## SUPPLIED MATERIAL
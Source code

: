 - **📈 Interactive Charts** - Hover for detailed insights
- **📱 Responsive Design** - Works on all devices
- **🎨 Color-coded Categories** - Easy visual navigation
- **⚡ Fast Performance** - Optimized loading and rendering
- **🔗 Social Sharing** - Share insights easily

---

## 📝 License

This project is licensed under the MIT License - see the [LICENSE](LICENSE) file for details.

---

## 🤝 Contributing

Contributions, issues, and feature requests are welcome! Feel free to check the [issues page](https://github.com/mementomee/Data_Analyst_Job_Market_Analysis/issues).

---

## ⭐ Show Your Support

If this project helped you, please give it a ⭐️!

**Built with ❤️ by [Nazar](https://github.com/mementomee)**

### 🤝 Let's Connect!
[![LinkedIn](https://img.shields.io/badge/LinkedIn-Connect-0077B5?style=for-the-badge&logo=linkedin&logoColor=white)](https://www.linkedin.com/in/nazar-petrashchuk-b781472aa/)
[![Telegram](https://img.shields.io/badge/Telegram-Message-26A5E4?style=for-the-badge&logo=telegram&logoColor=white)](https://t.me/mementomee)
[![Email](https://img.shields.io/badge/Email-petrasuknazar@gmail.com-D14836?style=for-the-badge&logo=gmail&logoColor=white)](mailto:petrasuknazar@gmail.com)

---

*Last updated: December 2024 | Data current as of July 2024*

## WORK TO COMPLETE
In restating the data, begin at its first line, reproduce each line word for word, and conclude with the line that contains "## 🤝 Contributing".

## ANSWER TO THIS PROBLEM
Source code

: - **📈 Interactive Charts** - Hover for detailed insights
- **📱 Responsive Design** - Works on all devices
- **🎨 Color-coded Categories** - Easy visual navigation
- **⚡ Fast Performance** - Optimized loading and rendering
- **🔗 Social Sharing** - Share insights easily

---

## 📝 License

This project is licensed under the MIT License - see the [LICENSE](LICENSE) file for details.

---

## 🤝 Contributing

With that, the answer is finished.